## WHAT IS NEEDED
Can you restate the lines of the entries below, word for word, from the first one through the line that includes "Otherwise, we perform"?

Content starts

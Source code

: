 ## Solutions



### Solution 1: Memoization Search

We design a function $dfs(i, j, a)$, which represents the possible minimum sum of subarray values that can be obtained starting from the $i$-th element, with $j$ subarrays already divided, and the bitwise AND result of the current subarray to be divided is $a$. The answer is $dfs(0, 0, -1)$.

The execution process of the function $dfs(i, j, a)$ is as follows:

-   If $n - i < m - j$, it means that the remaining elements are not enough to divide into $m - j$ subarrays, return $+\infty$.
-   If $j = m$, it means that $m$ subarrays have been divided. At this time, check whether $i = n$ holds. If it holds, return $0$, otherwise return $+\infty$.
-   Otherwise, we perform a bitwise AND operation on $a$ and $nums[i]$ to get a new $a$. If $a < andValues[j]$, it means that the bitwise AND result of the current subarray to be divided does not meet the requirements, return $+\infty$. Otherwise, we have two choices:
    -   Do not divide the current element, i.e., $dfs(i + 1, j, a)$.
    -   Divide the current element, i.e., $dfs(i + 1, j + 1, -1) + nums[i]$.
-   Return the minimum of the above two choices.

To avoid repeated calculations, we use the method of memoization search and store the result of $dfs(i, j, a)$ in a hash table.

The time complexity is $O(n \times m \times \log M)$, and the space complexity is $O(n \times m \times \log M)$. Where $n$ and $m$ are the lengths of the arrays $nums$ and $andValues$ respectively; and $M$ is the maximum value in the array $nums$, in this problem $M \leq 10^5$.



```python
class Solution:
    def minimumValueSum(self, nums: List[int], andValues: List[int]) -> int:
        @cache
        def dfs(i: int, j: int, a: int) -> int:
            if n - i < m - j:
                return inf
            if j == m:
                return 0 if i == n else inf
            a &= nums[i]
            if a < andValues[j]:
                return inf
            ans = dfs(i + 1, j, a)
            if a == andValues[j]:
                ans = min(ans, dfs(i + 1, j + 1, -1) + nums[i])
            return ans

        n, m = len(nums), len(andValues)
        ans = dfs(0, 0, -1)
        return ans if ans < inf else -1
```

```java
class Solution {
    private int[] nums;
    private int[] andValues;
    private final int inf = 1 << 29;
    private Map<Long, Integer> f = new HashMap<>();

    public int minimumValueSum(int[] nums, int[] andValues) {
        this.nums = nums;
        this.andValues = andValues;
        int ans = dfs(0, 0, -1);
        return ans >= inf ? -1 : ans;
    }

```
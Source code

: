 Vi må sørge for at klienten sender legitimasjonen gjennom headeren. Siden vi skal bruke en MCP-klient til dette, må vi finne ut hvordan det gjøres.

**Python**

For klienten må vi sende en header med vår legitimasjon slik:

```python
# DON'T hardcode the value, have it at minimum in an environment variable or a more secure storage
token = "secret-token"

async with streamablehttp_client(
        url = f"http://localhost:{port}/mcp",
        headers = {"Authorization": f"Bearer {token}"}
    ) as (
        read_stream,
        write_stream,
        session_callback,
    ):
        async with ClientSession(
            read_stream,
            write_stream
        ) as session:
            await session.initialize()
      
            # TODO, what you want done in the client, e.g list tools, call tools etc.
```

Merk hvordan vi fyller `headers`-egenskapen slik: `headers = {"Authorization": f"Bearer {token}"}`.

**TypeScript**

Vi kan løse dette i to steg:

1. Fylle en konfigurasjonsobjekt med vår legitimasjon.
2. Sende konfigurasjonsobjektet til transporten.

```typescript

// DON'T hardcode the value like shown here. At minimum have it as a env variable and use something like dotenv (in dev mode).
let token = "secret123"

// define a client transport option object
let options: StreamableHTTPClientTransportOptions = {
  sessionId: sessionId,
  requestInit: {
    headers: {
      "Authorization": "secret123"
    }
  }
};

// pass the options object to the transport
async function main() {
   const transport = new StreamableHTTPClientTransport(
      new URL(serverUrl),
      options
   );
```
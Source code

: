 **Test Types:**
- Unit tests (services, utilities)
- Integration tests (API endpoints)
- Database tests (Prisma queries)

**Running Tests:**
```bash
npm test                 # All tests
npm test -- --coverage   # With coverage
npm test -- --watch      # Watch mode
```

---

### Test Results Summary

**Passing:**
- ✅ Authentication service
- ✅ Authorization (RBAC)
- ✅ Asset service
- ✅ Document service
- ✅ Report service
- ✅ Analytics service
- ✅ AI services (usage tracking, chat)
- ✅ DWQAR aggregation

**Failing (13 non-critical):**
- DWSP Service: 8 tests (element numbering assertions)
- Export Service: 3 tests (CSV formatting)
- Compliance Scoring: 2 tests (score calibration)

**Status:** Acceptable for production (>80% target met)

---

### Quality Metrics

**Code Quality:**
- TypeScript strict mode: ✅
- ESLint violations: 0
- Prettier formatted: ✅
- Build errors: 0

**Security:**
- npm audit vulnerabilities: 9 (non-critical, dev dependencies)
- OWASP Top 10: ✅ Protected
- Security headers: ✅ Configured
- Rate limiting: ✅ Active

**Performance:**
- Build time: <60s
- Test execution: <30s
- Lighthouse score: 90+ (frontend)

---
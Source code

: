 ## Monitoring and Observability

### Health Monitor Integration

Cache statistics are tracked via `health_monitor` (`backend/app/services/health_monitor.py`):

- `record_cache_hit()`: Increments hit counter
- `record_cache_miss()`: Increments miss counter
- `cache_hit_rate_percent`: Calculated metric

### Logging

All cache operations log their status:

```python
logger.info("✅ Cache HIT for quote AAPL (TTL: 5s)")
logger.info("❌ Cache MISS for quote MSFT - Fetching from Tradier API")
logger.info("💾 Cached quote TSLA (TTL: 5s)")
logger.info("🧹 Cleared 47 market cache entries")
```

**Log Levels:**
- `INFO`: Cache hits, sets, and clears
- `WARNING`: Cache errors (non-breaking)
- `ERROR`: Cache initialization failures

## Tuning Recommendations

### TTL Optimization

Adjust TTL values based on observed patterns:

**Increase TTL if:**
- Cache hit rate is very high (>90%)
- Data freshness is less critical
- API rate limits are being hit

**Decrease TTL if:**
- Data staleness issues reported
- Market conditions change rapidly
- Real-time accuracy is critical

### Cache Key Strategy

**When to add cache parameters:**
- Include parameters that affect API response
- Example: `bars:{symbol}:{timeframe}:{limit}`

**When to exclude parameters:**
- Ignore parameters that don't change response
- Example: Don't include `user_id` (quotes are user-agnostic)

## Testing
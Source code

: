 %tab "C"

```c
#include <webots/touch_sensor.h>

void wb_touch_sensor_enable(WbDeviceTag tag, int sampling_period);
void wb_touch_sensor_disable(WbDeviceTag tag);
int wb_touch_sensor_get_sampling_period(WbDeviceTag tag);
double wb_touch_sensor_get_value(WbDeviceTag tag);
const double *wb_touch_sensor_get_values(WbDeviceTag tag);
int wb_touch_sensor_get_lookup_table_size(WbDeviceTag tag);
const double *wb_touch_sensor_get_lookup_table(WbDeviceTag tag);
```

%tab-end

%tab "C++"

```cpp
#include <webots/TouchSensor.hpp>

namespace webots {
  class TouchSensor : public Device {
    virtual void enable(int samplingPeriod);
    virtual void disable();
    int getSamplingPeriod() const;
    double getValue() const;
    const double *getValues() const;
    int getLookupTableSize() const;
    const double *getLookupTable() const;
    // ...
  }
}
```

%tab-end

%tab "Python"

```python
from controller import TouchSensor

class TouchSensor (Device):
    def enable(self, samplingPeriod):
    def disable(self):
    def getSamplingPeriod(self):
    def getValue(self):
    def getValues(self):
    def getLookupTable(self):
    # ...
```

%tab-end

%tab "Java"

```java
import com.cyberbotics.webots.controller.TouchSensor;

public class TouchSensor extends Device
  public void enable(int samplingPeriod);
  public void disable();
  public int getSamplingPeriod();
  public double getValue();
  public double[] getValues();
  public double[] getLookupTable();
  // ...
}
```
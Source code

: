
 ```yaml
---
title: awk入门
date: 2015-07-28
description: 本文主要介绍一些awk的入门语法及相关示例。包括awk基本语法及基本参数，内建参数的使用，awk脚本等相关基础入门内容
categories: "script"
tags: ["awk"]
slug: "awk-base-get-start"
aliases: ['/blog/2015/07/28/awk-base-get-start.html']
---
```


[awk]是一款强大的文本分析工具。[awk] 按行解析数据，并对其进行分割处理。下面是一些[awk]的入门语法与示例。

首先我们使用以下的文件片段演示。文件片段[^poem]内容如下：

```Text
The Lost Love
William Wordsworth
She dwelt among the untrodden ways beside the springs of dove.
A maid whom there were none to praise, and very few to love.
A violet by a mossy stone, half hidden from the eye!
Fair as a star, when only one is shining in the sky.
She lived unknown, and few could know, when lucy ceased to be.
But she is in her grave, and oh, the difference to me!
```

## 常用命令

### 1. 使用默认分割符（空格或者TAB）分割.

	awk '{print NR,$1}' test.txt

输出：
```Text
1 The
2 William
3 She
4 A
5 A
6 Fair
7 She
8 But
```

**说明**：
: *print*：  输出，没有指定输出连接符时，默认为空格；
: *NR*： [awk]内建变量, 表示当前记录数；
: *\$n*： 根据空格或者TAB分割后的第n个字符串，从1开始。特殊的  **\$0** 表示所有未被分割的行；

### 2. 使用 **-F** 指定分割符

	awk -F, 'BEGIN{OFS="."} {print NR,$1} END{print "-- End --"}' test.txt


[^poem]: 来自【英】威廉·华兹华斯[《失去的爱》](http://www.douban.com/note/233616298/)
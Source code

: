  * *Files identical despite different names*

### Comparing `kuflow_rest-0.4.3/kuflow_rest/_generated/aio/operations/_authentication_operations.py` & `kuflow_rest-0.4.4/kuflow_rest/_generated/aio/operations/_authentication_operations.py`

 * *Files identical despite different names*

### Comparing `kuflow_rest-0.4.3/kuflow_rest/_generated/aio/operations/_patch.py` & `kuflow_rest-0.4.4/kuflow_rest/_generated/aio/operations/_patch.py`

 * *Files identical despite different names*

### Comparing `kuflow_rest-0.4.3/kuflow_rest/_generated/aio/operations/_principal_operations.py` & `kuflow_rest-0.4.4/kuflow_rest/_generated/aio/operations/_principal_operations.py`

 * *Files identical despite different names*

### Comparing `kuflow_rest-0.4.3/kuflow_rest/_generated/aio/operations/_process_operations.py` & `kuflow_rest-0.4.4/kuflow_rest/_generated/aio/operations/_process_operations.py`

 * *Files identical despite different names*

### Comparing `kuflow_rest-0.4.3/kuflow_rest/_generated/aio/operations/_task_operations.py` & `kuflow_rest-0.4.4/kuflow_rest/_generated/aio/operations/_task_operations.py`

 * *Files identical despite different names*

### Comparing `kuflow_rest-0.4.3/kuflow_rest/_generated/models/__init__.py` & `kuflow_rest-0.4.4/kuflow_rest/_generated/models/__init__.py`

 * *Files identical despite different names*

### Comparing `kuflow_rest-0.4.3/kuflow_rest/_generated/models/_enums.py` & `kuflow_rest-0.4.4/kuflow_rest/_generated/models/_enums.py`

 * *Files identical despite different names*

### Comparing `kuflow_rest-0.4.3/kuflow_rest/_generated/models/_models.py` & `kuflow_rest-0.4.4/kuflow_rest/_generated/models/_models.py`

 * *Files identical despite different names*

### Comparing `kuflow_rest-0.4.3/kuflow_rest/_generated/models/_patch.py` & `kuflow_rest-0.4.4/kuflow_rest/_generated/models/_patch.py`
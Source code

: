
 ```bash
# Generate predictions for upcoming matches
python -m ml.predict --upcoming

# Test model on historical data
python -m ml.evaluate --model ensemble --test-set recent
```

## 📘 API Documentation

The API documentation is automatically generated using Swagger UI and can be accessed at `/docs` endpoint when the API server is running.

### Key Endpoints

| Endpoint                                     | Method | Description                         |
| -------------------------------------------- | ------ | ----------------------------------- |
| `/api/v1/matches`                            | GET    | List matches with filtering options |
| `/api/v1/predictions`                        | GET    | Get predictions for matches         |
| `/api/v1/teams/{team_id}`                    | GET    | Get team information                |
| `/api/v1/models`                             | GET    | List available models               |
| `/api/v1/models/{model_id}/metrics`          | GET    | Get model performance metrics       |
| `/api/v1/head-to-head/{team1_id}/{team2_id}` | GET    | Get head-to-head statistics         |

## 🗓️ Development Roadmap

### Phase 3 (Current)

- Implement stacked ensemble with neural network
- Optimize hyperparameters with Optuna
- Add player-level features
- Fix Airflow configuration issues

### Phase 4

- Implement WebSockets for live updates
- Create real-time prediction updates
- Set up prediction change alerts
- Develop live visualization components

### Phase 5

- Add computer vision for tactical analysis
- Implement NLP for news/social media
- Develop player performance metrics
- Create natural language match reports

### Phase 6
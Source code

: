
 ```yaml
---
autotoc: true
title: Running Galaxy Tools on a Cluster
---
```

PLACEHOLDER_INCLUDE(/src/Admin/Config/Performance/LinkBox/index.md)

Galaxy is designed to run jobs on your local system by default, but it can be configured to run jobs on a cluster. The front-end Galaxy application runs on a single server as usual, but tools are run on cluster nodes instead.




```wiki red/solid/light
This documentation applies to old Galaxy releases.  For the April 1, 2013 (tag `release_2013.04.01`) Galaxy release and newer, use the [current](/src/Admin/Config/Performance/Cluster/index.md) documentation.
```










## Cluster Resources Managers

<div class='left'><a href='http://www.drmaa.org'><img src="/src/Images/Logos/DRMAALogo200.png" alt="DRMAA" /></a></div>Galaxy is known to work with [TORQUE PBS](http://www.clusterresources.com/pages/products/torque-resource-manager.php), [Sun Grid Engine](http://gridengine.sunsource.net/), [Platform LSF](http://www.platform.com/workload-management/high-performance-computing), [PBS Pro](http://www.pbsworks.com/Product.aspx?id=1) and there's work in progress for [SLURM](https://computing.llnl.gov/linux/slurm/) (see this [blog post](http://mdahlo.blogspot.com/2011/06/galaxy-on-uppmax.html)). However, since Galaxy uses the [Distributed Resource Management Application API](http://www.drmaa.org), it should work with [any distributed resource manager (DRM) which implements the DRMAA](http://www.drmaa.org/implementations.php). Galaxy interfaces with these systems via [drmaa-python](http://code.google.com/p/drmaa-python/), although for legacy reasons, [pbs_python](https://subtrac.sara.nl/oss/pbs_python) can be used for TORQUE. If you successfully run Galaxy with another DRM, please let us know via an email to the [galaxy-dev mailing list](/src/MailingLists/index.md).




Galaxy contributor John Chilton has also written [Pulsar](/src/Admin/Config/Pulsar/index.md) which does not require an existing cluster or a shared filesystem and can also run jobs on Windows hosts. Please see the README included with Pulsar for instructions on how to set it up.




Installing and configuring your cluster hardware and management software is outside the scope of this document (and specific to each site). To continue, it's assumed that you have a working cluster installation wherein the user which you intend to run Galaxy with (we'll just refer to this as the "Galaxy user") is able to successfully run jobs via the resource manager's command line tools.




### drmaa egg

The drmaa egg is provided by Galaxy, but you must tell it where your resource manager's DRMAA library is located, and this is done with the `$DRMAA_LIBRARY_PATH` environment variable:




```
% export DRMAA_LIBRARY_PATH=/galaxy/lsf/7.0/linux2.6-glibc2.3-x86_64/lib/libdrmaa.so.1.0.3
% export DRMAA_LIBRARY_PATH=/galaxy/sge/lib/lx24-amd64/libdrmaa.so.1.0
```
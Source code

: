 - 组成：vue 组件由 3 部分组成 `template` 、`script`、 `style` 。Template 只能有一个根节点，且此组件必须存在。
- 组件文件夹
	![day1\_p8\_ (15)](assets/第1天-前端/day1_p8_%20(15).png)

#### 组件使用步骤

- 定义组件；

Content ends

## WRITTEN REPLY
Source code

: ## Solutions



### Solution 1: Memoization Search

We design a function $dfs(i, j, a)$, which represents the possible minimum sum of subarray values that can be obtained starting from the $i$-th element, with $j$ subarrays already divided, and the bitwise AND result of the current subarray to be divided is $a$. The answer is $dfs(0, 0, -1)$.

The execution process of the function $dfs(i, j, a)$ is as follows:

-   If $n - i < m - j$, it means that the remaining elements are not enough to divide into $m - j$ subarrays, return $+\infty$.
-   If $j = m$, it means that $m$ subarrays have been divided. At this time, check whether $i = n$ holds. If it holds, return $0$, otherwise return $+\infty$.
-   Otherwise, we perform a bitwise AND operation on $a$ and $nums[i]$ to get a new $a$. If $a < andValues[j]$, it means that the bitwise AND result of the current subarray to be divided does not meet the requirements, return $+\infty$. Otherwise, we have two choices:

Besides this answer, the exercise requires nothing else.